The integrity of the intestinal epithelial barrier depends on intercellular junctions that are highly regulated by numerous extracellular and intracellular factors. E-cadherin is found primarily at the adherens junctions in the intestinal mucosa and mediates strong cell-cell contacts that have a functional role in forming and regulating the epithelial barrier. Polyamines are necessary for E-cadherin expression, but the exact mechanism underlying polyamines remains elusive. The current study was performed to determine whether polyamines induce E-cadherin expression through the transcription factor c-Myc and whether polyamine-regulated E-cadherin plays a role in maintenance of the epithelial barrier integrity. Decreasing cellular polyamines reduced c-Myc and repressed E-cadherin transcription as indicated by a decrease in levels of E-cadherin promoter activity and its mRNA. Forced expression of the c-myc gene by infection with adenoviral vector containing c-Myc cDNA stimulated E-cadherin promoter activity and increased E-cadherin mRNA and protein levels in polyamine-deficient cells.

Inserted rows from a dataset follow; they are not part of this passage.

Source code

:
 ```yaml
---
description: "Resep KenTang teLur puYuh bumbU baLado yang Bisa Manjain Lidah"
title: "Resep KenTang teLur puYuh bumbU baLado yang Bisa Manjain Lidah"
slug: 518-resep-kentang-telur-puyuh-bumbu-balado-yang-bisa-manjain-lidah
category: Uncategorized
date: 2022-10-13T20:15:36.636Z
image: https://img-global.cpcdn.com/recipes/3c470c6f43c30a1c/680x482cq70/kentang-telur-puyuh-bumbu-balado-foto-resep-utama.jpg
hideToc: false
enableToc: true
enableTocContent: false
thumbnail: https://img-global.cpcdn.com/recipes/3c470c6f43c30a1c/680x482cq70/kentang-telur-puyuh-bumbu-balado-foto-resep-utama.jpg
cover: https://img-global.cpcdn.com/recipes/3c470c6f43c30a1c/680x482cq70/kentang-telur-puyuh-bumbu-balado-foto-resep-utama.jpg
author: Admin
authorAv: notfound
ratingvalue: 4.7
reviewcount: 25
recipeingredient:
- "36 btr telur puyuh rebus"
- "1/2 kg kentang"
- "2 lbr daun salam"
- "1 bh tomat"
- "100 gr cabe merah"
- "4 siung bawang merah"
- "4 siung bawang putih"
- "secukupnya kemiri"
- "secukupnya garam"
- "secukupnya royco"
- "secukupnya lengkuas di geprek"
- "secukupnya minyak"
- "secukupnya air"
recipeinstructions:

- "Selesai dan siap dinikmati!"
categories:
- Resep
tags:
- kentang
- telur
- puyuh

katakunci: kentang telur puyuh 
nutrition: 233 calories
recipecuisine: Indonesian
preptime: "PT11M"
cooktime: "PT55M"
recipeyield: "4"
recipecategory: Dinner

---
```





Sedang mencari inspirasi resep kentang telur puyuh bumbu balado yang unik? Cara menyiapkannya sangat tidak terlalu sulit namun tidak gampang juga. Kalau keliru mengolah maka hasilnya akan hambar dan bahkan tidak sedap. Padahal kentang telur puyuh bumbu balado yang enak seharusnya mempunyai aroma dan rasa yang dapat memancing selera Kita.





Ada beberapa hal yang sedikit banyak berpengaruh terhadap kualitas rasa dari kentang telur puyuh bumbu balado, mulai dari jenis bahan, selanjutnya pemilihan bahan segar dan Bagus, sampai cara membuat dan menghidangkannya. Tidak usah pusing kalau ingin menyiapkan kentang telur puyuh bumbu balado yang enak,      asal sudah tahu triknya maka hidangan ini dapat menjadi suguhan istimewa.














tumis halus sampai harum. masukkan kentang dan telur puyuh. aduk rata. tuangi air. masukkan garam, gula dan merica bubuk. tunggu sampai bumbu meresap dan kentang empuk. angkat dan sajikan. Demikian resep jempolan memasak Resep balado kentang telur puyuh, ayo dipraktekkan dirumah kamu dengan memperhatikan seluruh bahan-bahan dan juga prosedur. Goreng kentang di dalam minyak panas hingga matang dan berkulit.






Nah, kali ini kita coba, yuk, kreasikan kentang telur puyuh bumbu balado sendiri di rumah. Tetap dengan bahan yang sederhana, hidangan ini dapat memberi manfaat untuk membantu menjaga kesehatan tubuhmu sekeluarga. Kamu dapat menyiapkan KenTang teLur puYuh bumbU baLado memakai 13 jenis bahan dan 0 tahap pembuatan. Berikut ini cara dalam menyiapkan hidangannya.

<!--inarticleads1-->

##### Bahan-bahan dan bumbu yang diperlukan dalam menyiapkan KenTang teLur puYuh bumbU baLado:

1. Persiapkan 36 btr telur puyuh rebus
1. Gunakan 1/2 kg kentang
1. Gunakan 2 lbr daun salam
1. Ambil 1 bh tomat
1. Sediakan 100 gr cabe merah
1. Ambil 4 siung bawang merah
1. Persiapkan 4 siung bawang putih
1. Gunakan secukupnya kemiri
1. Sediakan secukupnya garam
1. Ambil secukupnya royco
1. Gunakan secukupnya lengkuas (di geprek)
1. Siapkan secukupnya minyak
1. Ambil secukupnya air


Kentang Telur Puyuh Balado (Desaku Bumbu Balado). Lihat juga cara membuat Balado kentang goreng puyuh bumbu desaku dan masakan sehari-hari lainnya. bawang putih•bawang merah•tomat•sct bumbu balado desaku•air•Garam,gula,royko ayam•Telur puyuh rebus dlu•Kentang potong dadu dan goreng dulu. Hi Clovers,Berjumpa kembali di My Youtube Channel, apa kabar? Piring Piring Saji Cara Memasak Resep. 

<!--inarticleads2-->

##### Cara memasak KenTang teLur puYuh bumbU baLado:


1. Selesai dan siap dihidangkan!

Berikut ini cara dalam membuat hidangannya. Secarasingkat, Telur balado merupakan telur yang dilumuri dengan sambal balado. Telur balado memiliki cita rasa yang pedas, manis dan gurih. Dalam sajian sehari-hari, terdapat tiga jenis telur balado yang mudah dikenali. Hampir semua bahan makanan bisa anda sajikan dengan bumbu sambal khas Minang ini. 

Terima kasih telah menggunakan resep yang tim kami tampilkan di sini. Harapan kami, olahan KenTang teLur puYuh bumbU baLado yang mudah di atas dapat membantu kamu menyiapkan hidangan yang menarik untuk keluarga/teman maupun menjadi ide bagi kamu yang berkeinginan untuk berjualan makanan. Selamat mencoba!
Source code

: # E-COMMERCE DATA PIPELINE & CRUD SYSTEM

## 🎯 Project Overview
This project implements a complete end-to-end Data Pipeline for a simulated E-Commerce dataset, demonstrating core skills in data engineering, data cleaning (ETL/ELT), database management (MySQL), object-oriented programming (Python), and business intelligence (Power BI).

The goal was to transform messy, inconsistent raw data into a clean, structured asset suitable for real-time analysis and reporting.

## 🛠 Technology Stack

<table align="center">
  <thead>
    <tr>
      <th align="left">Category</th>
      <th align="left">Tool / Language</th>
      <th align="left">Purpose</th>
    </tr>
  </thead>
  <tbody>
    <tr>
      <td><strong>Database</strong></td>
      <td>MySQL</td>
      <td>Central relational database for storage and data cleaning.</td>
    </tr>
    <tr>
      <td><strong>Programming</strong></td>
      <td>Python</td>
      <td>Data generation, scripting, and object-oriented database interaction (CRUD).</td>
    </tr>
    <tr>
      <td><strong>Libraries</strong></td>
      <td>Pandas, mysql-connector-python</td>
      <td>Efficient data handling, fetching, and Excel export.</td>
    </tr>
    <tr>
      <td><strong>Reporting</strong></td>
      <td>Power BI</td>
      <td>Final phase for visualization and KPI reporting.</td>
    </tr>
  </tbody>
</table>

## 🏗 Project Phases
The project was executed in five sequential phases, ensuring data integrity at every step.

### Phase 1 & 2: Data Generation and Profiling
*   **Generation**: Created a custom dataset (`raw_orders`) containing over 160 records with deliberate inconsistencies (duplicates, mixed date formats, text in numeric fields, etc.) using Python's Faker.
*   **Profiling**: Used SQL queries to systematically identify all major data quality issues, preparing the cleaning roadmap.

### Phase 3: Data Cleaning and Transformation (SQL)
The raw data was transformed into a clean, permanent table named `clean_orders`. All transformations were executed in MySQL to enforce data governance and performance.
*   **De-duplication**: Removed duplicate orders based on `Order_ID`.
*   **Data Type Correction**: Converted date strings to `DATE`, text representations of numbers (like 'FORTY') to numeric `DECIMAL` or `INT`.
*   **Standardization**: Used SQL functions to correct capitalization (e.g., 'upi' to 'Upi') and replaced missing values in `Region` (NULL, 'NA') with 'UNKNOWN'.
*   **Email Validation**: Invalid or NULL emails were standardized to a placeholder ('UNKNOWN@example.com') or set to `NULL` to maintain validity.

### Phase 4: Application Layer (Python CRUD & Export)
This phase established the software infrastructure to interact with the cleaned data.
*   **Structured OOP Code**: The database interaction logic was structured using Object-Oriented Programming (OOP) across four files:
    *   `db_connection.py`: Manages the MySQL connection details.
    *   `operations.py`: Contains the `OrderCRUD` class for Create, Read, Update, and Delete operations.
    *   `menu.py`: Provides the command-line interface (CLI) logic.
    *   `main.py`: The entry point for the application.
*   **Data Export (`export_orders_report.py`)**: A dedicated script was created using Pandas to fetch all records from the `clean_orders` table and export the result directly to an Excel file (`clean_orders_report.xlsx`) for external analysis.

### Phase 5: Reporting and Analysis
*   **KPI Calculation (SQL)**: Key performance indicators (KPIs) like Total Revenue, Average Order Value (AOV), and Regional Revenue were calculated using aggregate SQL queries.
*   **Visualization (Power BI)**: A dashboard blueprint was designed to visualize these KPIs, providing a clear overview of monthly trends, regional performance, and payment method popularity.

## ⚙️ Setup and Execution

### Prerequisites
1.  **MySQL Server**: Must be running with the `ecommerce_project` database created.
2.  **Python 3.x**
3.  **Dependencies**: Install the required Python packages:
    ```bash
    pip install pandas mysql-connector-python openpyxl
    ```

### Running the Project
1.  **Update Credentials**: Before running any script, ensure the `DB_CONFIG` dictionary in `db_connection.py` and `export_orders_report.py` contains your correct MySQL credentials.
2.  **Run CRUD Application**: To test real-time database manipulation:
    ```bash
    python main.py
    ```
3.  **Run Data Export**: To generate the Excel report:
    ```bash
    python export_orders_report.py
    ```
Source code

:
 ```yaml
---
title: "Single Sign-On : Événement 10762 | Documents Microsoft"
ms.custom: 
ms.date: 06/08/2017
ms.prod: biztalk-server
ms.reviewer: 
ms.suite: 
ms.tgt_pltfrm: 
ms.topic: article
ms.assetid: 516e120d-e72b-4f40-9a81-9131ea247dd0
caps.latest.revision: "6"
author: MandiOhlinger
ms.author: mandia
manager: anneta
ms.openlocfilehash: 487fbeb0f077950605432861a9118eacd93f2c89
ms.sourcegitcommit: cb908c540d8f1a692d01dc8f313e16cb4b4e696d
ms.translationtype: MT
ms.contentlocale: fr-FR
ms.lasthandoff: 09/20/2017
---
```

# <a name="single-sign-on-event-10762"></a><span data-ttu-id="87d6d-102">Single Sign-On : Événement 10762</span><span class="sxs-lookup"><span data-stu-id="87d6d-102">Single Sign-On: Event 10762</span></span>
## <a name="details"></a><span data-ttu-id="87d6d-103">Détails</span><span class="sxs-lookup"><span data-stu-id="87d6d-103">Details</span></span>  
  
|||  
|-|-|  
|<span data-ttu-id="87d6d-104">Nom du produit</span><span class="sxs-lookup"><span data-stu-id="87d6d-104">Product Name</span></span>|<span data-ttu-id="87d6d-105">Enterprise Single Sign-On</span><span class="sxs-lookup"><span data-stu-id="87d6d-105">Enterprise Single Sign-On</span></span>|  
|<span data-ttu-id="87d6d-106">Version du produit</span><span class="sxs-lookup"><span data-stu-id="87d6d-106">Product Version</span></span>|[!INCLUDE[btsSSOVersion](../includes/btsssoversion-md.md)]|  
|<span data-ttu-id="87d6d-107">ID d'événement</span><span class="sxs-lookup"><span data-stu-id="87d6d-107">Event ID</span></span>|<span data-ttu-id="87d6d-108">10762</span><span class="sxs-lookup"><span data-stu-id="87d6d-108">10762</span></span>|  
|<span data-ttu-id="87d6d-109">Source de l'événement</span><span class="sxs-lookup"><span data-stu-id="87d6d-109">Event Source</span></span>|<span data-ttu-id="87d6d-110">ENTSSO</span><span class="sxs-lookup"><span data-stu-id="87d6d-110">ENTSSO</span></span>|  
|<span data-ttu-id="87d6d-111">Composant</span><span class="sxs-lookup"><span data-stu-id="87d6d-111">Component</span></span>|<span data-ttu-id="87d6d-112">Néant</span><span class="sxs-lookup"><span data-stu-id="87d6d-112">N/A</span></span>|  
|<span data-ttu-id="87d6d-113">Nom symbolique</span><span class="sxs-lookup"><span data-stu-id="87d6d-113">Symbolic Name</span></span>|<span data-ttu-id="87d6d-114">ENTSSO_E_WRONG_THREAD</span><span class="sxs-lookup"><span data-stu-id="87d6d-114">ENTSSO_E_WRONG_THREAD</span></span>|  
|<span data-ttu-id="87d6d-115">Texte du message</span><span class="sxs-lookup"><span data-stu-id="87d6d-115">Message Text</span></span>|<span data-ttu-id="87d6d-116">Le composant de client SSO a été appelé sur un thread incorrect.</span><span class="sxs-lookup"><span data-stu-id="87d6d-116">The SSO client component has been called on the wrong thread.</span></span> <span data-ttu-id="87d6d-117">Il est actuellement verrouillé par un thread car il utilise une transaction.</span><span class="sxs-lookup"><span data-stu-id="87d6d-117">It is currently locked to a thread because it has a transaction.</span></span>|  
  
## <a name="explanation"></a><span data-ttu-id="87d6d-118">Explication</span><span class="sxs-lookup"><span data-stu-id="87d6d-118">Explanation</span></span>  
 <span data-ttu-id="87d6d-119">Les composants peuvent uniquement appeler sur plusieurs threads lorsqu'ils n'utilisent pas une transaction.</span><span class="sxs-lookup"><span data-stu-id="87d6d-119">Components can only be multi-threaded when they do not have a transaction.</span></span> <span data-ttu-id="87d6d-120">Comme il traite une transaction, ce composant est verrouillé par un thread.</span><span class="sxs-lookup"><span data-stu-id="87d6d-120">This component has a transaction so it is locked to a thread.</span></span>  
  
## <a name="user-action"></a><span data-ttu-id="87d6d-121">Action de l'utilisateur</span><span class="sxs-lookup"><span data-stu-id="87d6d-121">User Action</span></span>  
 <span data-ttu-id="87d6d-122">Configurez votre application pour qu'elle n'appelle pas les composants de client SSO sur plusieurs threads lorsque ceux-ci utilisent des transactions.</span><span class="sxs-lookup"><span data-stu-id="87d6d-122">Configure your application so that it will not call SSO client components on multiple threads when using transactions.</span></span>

Experiments using different E-cadherin promoter mutants revealed that induction of E-cadherin transcription by c-Myc was mediated through the E-Pal box located at the proximal region of the E-cadherin promoter. Decreased levels of E-cadherin in polyamine-deficient cells marginally increased basal levels of paracellular permeability but, remarkably, potentiated H(2)O(2)-induced epithelial barrier dysfunction. E-cadherin silencing by transfection with its specific small interfering RNA also increased vulnerability of the epithelial barrier to H(2)O(2). These results indicate that polyamines enhance E-cadherin transcription by activating c-Myc, thus promoting function of the epithelial barrier.